*REQUIRED WORK*. Where a line of the records holds the string "Preprocessing", copy that line.

#### ENTRIES SUPPLIED ####

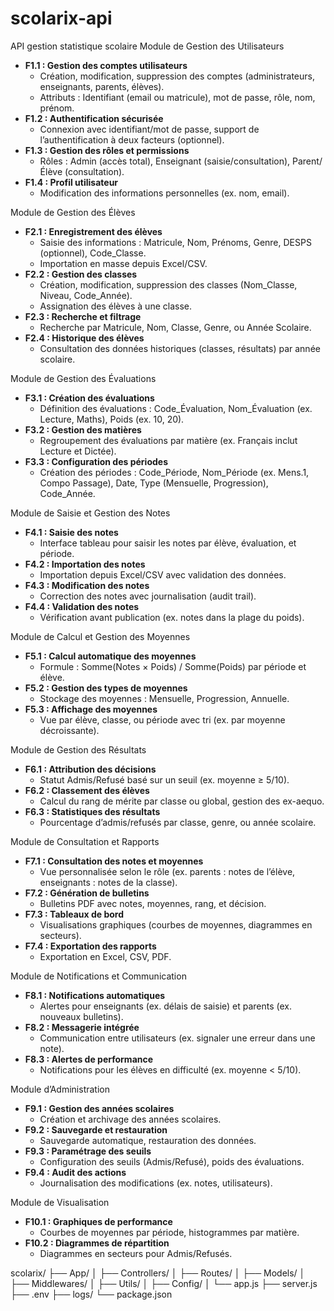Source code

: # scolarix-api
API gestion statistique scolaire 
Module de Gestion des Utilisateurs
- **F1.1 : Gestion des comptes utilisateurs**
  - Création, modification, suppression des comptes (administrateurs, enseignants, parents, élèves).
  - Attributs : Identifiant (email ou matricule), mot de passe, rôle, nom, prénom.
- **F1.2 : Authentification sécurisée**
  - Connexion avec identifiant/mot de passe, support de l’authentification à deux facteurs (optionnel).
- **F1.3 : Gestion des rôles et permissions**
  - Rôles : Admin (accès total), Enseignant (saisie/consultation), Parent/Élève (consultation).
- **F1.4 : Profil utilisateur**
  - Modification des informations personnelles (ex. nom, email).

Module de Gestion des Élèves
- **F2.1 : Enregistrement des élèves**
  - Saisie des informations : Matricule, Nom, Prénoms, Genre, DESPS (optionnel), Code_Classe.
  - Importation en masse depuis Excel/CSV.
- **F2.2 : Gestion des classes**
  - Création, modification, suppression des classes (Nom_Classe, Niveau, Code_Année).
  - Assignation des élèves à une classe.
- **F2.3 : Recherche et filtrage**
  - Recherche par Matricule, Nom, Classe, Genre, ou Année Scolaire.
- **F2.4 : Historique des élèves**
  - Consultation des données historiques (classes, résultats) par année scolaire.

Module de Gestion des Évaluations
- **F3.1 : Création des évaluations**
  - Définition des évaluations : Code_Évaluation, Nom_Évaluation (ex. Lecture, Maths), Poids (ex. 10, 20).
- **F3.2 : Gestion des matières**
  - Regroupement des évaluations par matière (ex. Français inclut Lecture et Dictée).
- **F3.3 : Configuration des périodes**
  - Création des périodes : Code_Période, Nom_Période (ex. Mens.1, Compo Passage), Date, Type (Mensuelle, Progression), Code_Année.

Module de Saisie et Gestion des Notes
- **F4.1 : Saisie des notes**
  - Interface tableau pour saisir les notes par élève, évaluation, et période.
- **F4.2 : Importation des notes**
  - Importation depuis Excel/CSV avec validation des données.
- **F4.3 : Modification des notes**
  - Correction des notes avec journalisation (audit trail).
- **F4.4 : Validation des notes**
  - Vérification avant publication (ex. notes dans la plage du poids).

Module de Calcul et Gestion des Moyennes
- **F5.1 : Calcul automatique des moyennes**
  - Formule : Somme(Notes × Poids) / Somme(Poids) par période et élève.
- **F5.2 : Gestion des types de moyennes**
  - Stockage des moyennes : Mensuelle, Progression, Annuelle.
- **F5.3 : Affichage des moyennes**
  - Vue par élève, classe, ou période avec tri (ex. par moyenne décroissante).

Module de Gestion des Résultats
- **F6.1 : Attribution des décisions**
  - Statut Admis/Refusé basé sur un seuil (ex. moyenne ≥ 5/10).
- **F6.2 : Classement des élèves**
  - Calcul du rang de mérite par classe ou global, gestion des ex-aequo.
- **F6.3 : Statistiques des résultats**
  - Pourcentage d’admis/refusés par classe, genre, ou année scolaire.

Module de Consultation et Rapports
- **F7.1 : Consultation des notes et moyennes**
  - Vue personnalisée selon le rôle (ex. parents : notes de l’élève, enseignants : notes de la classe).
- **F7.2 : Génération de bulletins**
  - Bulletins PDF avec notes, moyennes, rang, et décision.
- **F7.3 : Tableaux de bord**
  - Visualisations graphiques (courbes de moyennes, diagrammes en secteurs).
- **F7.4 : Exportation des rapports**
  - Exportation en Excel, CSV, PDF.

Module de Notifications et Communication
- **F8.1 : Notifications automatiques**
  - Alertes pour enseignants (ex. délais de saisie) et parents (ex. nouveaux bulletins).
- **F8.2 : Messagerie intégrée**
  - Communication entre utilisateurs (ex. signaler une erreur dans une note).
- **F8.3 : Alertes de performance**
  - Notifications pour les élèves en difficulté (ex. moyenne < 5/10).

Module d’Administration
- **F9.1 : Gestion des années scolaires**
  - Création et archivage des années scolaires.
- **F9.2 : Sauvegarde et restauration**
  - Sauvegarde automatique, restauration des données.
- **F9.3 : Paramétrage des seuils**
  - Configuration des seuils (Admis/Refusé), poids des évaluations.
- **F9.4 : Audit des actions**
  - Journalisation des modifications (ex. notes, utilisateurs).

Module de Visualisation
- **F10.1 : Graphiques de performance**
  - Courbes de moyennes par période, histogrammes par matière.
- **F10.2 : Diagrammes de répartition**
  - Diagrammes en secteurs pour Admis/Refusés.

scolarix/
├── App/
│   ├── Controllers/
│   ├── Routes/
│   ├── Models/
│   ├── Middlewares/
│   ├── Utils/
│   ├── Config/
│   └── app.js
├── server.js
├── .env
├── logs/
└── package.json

####
#### ENTRIES SUPPLIED ####

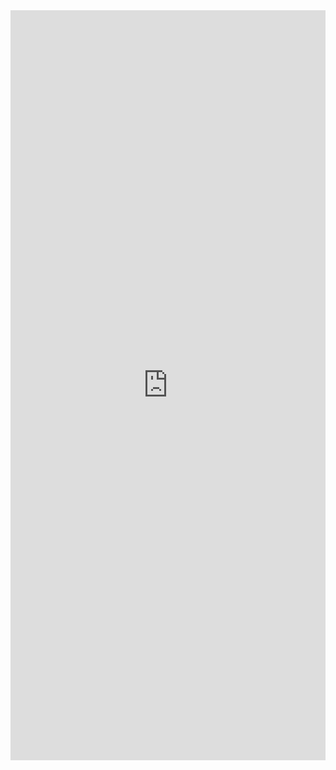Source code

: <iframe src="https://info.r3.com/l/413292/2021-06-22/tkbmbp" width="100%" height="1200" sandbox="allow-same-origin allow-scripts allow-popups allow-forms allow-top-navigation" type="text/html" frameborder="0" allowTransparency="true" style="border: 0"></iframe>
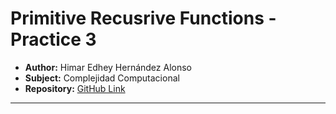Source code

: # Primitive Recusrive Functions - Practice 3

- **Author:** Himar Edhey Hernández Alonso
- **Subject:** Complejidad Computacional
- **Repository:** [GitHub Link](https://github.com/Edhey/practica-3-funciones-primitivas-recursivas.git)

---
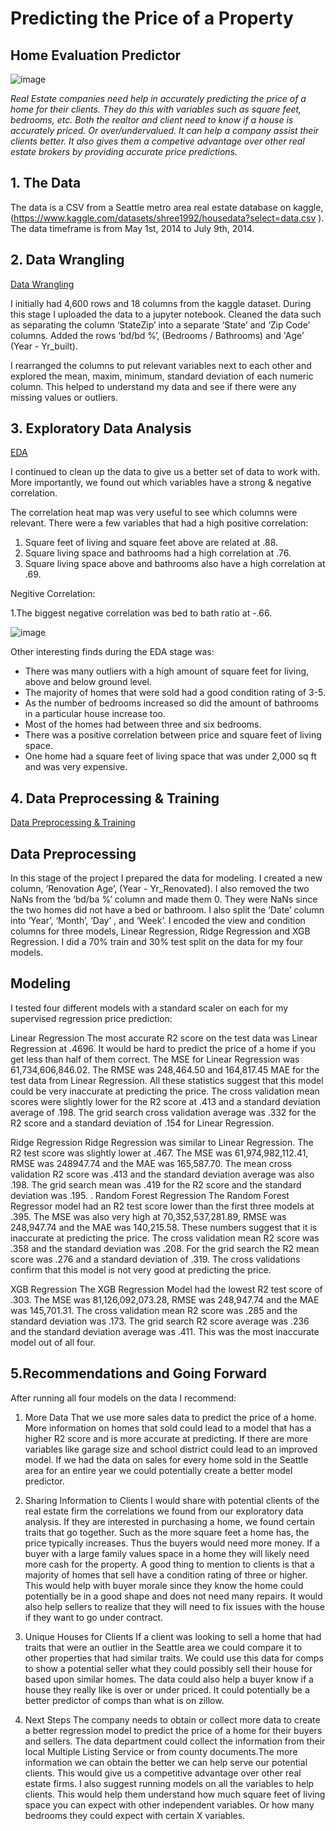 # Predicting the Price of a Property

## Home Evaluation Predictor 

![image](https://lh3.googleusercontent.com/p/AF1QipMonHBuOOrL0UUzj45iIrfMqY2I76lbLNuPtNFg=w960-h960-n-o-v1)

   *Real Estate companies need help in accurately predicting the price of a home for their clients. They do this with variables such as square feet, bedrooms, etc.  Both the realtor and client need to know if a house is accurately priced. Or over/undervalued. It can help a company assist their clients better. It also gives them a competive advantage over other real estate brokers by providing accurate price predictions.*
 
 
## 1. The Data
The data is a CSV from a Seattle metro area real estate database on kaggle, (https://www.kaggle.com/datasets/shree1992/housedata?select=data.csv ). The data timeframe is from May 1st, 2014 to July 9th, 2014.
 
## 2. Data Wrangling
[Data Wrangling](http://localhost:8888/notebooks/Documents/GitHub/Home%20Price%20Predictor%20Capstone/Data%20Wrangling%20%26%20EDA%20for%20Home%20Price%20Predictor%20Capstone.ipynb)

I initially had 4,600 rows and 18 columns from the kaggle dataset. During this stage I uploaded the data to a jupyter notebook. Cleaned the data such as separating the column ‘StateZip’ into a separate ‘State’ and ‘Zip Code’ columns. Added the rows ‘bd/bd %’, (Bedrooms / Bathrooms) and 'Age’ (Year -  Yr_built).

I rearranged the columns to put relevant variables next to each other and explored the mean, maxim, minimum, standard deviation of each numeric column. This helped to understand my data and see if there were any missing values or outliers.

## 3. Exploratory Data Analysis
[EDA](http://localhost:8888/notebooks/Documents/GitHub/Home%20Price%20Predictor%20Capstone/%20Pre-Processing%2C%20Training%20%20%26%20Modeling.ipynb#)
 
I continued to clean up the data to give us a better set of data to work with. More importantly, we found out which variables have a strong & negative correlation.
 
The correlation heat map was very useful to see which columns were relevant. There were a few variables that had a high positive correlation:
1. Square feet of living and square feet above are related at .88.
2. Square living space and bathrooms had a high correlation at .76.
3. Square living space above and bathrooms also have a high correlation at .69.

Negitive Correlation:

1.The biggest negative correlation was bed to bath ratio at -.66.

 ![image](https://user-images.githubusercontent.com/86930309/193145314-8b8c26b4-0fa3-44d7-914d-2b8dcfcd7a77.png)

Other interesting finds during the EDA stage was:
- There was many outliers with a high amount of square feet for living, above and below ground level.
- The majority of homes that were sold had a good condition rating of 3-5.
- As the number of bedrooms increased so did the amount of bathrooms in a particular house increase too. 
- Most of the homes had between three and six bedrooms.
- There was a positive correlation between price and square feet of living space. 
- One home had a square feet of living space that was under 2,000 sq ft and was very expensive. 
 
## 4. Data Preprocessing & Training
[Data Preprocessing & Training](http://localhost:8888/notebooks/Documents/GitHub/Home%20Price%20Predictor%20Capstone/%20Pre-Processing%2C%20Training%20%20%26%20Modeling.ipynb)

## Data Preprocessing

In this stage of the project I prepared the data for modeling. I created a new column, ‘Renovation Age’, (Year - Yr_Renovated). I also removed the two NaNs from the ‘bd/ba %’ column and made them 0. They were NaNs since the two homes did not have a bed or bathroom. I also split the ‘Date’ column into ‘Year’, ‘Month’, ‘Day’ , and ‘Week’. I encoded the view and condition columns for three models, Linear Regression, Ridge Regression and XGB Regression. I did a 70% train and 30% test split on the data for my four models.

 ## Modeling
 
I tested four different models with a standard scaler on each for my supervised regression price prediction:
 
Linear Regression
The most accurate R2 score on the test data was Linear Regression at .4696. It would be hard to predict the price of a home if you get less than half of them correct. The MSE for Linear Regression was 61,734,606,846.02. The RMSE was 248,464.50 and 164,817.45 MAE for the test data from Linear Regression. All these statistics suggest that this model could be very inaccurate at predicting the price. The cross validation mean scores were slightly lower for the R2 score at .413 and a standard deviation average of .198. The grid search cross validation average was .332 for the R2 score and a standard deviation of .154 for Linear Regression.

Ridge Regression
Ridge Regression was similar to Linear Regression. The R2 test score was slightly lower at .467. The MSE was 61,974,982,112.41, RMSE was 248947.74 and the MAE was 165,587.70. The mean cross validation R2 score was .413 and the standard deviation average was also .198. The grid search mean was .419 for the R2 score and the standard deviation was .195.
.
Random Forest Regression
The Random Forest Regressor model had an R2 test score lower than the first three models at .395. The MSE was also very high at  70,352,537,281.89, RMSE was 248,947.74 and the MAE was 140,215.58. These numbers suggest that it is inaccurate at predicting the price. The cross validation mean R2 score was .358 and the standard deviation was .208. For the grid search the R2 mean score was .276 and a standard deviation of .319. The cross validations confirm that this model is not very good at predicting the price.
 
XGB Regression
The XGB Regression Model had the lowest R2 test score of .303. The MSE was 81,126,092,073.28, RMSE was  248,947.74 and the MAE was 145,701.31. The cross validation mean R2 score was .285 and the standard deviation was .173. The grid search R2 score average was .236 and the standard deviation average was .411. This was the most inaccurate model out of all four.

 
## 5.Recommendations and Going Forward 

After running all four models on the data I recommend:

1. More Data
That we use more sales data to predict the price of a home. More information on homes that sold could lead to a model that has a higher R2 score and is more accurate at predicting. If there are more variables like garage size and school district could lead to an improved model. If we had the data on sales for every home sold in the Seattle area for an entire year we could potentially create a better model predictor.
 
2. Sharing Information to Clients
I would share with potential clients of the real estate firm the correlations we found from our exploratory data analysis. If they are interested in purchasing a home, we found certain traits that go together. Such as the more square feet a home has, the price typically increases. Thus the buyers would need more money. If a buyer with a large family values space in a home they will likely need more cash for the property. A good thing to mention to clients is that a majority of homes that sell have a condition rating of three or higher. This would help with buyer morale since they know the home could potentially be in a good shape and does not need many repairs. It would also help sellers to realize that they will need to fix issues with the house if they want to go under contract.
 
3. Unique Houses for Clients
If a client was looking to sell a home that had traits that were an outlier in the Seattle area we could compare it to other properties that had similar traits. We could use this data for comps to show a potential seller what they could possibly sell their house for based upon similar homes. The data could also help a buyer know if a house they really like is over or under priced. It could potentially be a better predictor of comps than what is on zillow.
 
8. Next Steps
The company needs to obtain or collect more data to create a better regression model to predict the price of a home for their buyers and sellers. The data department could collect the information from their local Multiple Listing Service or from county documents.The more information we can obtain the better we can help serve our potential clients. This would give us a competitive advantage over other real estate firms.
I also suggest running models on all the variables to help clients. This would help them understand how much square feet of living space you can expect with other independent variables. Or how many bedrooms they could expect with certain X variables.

####

*RESPONSE TO THE EXERCISE*.
## 4. Data Preprocessing & Training
[Data Preprocessing & Training](http://localhost:8888/notebooks/Documents/GitHub/Home%20Price%20Predictor%20Capstone/%20Pre-Processing%2C%20Training%20%20%26%20Modeling.ipynb)
## Data Preprocessing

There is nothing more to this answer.